> **PROVIDED DATA**
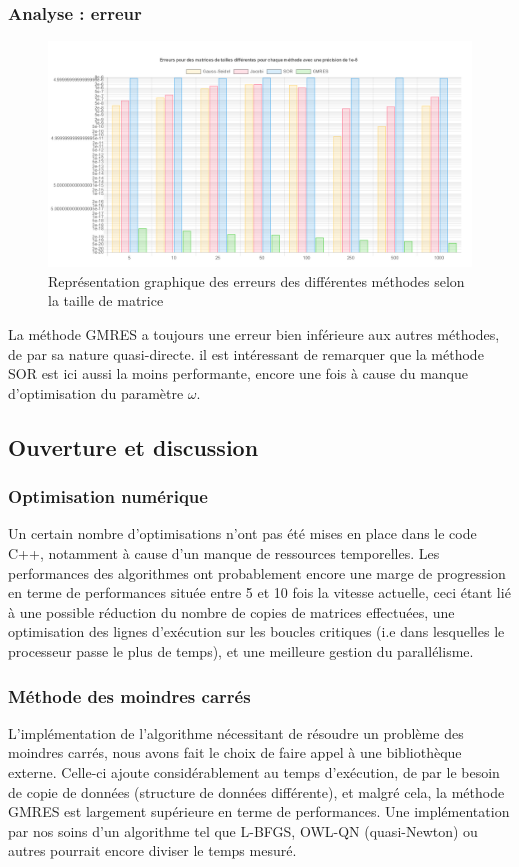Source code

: \subsubsection{Analyse : erreur}
\begin{figure}[H]
	\centering
	\includegraphics[width=0.8\linewidth]{images/errors.PNG}
	\caption{Représentation graphique des erreurs des différentes méthodes selon la taille de matrice}
\end{figure}

La méthode GMRES a toujours une erreur bien inférieure aux autres méthodes, de par sa nature quasi-directe. il est intéressant de remarquer que la méthode SOR est ici aussi la moins performante, encore une fois à cause du manque d'optimisation du paramètre $\omega$.



\subsection{Ouverture et discussion}
\subsubsection{Optimisation numérique}
Un certain nombre d'optimisations n'ont pas été mises en place dans le code C++, notamment à cause d'un manque de ressources temporelles. Les performances des algorithmes ont probablement encore une marge de progression en terme de performances située entre 5 et 10 fois la vitesse actuelle, ceci étant lié à une possible réduction du nombre de copies de matrices effectuées, une optimisation des lignes d'exécution sur les boucles critiques (i.e dans lesquelles le processeur passe le plus de temps), et une meilleure gestion du parallélisme.


\subsubsection{Méthode des moindres carrés}
L'implémentation de l'algorithme nécessitant de résoudre un problème des moindres carrés, nous avons fait le choix de faire appel à une bibliothèque externe. Celle-ci ajoute considérablement au temps d'exécution, de par le besoin de copie de données (structure de données différente), et malgré cela, la méthode GMRES est largement supérieure en terme de performances. Une implémentation par nos soins d'un algorithme tel que L-BFGS, OWL-QN (quasi-Newton) ou autres pourrait encore diviser le temps mesuré.


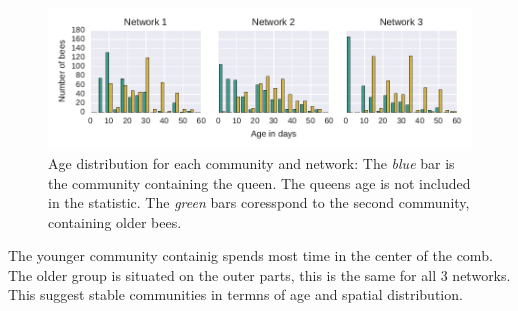 \begin{figure}[htb]
	\centering
	\includegraphics[width=1.0\textwidth]{Figures/ageDistribution}
	\caption[Age distribution for each community and network] {Age distribution for each community and network: The \emph{blue} bar is the community containing the queen. The queens age is not included in the statistic. The \emph{green} bars coresspond to the second community, containing older bees.}
	\label{fig:ageDistribution}
\end{figure}


The younger community containig spends most time in the center of the comb. The older group is situated on the outer parts, this is the same for all 3 networks. This suggest stable communities in termns of age and spatial distribution.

> **TASK TO COMPLETE**
State the number of lines in the data that carry "ageDistribution", and add nothing to it.

> **EXERCISE ANSWER**
2